Peygamberlerin sözlerinde gerçeğe ters bir durum yoktur; çünkü onlar söylediklerini Allah’ın bildirdiklerinden söylerler. Şimdi bu hadis-i şerifte işaret buyrulan, İslam’ın dünyanın her tarafına ulaşması gerçek olarak yaşanacaktır. Önemli olan bu uğurda Müslüman olarak fert fert ne yaptığımız, bu nimetten istifade edip edemediğimizdir. İyilikleri emredip başta nefsimizi olmak üzere insanları kötülüklerden sakındırarak gönülleri fethedelim. Herkes vazifesini hakkıyla yerine getirse, imkanlarını değerlendirse her gün binlerce kişi hidayete erer. Ermiyorsa ya vazife yapılmıyor, iyi yapılmıyor veya Müslümanlık, inananları tarafından iyi temsil edilmiyor demektir. Yeryüzünde acıların, kederlerin, hak ve hukuksuzlukların çoğunun İslam beldelerinde yaşanıyor olması bunu göstermiyor mu zaten? Her ne ise!..
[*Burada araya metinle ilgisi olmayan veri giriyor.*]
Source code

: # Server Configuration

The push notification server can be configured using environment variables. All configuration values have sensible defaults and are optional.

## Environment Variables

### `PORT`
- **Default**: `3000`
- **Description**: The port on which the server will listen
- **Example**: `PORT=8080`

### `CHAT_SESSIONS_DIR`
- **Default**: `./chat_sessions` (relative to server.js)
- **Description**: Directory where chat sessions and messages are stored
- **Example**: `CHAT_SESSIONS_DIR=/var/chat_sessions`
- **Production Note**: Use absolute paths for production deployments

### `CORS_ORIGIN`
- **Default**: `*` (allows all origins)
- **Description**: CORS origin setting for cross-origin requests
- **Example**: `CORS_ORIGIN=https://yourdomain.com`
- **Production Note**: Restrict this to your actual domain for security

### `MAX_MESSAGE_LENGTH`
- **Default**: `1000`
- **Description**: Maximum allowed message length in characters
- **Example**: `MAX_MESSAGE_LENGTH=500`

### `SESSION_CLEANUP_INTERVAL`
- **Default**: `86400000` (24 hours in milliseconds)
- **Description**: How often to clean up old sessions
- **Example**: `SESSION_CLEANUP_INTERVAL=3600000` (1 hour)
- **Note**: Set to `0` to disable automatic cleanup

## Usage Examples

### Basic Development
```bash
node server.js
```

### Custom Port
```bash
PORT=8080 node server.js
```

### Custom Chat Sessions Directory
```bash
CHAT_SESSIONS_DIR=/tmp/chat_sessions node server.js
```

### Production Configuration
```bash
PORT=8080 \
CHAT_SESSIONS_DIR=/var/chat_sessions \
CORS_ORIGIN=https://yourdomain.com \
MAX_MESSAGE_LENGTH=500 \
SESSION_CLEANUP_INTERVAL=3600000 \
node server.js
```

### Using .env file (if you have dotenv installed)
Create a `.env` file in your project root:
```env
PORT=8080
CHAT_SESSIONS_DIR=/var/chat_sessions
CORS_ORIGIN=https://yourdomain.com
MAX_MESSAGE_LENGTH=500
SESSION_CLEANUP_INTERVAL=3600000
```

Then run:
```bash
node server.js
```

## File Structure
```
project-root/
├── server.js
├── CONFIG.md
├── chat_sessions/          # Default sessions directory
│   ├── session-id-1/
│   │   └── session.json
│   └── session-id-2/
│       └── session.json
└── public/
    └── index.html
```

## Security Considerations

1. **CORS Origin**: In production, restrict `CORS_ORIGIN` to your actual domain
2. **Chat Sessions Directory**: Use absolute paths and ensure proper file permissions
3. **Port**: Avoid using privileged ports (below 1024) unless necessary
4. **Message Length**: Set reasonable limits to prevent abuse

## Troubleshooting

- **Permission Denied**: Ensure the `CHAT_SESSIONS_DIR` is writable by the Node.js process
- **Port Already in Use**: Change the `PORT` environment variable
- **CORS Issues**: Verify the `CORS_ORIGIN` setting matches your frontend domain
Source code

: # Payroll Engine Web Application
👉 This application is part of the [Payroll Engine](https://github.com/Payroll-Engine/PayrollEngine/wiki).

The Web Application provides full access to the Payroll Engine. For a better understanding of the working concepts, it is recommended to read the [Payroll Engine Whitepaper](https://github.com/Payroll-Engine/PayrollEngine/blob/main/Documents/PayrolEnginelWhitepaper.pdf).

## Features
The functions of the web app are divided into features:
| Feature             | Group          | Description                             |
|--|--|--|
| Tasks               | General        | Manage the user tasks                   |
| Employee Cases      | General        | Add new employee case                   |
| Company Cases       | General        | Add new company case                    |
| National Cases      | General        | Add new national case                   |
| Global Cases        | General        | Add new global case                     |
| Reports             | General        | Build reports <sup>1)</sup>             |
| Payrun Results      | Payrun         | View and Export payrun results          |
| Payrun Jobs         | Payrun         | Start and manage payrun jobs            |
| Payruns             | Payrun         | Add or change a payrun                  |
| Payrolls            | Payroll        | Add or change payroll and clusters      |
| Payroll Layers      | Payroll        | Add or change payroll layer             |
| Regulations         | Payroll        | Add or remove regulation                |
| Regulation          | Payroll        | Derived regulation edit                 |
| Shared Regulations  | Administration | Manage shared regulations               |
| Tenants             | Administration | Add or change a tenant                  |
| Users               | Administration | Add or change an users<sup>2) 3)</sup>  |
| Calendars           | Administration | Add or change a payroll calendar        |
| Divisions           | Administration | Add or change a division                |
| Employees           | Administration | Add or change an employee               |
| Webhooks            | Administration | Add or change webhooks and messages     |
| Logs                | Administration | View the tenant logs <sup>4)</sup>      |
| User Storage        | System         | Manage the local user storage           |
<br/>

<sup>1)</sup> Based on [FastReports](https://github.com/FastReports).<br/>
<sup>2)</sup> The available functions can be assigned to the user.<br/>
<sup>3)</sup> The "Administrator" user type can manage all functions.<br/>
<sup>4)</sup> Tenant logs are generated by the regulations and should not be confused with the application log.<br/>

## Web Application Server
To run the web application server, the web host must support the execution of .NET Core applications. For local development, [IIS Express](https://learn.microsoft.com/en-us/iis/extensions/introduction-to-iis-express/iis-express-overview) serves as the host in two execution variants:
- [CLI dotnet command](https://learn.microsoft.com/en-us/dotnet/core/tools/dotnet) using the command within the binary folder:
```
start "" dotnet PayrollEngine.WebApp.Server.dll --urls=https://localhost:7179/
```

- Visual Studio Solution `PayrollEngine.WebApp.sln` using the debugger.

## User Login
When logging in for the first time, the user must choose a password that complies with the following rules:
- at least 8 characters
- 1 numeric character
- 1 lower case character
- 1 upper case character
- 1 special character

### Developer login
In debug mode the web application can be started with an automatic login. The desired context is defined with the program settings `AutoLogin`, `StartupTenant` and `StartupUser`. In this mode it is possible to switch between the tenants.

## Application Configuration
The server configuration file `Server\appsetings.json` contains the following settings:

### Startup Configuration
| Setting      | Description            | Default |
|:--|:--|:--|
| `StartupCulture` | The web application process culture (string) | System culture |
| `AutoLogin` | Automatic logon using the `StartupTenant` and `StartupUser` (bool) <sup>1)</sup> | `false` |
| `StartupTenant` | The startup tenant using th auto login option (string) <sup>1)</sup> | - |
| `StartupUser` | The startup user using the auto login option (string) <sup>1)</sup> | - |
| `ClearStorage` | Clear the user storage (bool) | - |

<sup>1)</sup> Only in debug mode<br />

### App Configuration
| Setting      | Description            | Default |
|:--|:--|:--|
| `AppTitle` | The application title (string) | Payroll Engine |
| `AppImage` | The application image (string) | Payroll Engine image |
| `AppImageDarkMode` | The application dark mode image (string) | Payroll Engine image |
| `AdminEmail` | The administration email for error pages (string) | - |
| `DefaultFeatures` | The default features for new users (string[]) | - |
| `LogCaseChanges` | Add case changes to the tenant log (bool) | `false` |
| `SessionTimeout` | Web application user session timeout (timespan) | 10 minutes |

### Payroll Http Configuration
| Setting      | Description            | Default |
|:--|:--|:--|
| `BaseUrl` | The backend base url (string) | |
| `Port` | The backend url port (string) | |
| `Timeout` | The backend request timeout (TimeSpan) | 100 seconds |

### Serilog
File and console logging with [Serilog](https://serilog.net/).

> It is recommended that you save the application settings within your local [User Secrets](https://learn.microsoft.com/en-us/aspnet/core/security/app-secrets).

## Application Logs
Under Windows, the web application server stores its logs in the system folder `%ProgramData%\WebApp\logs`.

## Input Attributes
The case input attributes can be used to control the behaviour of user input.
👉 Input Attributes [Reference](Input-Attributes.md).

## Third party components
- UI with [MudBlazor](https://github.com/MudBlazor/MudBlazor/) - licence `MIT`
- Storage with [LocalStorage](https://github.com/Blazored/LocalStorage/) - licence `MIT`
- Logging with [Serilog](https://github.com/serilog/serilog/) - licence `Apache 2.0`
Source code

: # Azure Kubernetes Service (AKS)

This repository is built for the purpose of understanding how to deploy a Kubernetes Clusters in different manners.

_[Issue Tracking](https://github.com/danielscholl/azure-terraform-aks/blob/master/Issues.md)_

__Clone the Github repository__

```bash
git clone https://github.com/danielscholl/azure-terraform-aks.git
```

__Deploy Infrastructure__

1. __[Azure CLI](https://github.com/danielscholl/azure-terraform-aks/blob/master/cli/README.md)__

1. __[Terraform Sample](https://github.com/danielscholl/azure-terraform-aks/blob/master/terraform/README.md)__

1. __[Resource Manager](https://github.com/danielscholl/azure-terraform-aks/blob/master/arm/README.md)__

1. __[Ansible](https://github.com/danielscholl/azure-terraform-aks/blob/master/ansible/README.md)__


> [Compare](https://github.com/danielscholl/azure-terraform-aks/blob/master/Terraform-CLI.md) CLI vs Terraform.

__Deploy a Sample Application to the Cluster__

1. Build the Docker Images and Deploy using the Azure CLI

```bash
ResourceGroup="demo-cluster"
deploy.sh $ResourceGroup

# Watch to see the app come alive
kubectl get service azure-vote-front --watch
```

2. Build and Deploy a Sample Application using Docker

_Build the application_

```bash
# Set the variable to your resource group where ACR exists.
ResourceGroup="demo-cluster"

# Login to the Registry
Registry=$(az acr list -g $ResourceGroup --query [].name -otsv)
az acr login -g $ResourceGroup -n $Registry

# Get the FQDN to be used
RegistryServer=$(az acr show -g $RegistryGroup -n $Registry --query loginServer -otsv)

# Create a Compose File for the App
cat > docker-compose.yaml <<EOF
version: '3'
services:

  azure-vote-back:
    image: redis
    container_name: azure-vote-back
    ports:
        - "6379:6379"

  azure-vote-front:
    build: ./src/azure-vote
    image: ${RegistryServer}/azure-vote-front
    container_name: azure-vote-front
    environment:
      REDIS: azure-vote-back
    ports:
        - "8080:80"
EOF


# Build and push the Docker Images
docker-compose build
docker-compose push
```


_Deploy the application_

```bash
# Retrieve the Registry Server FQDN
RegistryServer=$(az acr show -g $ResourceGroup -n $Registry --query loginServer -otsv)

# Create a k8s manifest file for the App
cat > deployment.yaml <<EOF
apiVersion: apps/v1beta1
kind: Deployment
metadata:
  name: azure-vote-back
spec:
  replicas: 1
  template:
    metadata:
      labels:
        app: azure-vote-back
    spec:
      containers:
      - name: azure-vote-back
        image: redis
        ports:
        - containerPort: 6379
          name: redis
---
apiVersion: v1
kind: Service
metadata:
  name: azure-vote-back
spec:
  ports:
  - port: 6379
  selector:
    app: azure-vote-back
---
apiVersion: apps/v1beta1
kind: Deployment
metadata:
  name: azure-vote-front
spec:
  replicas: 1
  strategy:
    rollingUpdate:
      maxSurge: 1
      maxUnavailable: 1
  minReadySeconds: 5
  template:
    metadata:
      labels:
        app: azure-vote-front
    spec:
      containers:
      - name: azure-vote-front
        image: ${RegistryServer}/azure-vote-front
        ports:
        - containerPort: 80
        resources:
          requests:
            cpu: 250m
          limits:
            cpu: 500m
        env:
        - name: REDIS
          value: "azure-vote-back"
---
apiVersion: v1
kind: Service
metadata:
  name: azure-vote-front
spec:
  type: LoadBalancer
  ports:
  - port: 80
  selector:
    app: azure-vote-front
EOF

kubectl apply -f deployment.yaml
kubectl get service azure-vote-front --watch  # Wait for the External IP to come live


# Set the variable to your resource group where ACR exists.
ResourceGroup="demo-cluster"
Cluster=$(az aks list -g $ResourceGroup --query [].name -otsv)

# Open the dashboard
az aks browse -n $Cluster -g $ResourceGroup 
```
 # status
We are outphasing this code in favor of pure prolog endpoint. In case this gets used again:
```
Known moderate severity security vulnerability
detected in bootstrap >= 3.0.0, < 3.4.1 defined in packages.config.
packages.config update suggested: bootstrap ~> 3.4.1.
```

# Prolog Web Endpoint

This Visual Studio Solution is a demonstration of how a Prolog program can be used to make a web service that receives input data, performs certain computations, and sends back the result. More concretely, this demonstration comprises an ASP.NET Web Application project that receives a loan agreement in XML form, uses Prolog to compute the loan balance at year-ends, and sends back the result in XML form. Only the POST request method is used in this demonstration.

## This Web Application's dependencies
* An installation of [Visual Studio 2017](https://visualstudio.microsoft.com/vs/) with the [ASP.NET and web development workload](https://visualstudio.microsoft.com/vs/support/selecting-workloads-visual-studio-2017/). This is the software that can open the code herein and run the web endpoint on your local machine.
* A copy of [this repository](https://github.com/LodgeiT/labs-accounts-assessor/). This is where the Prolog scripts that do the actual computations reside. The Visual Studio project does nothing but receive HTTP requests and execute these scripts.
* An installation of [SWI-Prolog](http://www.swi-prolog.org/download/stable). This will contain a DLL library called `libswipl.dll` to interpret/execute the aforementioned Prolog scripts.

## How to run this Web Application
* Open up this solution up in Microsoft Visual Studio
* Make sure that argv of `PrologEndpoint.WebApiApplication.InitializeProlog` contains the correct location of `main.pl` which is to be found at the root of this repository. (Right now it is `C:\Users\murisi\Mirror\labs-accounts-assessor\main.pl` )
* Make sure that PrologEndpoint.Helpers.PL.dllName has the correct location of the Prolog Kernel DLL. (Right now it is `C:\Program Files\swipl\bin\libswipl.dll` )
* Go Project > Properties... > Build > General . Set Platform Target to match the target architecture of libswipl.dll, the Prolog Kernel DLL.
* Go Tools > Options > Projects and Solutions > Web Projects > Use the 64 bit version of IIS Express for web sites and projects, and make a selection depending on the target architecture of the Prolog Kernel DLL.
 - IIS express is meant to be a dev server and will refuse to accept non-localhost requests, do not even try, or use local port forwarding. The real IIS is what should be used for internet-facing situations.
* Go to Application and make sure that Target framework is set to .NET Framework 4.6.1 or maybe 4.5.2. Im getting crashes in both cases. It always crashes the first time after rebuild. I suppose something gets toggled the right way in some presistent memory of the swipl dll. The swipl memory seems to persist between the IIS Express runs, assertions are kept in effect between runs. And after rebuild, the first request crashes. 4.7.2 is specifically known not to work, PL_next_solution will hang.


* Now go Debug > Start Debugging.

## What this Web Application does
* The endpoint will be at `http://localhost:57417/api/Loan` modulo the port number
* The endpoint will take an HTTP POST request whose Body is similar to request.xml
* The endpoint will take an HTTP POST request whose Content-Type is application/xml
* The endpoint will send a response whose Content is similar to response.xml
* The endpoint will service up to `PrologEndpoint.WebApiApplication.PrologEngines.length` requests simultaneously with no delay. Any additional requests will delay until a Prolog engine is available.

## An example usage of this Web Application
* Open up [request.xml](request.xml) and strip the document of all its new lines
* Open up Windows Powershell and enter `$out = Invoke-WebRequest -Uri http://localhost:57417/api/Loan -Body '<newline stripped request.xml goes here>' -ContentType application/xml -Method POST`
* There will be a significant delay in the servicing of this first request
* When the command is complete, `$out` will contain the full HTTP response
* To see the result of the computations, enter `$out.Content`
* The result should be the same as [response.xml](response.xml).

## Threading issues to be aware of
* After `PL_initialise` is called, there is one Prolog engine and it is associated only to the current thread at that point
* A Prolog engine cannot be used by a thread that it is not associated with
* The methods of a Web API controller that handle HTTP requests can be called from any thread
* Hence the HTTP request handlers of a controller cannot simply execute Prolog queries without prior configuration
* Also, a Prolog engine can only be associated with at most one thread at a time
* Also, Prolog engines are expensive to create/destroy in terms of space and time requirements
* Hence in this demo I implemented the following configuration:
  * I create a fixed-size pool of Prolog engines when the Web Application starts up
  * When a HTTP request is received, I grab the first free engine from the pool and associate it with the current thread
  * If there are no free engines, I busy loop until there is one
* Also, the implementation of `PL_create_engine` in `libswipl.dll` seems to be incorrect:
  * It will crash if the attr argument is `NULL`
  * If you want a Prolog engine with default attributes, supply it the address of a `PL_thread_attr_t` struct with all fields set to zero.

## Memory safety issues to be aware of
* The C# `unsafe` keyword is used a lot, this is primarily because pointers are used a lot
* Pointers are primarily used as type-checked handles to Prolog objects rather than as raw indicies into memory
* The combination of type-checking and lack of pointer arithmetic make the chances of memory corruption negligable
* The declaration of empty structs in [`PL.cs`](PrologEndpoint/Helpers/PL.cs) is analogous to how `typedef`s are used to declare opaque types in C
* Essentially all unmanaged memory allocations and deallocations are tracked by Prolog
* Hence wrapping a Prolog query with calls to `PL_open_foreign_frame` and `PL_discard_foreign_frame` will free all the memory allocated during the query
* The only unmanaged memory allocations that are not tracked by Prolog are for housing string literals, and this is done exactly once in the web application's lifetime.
İstikamet sahibi bir Müslüman olarak tavrımız şu olmalı: Biz, biz üzerimize düşeni yapalım, gönüller yapalım, gönüller yapmaya bakalım. Çünkü dostun evi gönüllerdir. Her bir gönle girmeye bakalım. Varsın bazıları gönülleri karartmaya, yakıp yıkmaya, yok etmeye devam etsinler; gönülleri fethe çalışan elbette kazanacaktır.
Söze, Yunus Emre ile başladık yine onunla veda edelim:
“Yunus Emre der hoca
Gerekse bin var hacca
Hepisinden iyice
Bir gönüle girmektir.”
Onun için diyoruz ki en azından İstanbul’un fethi kadar önemlidir insanların her birinin hidayete ermesi. Bundan dolayı her gönül, fethedilmeye aday bir İstanbul’dur; ne mutlu o gönle girebilene ve buna vesile olabilene!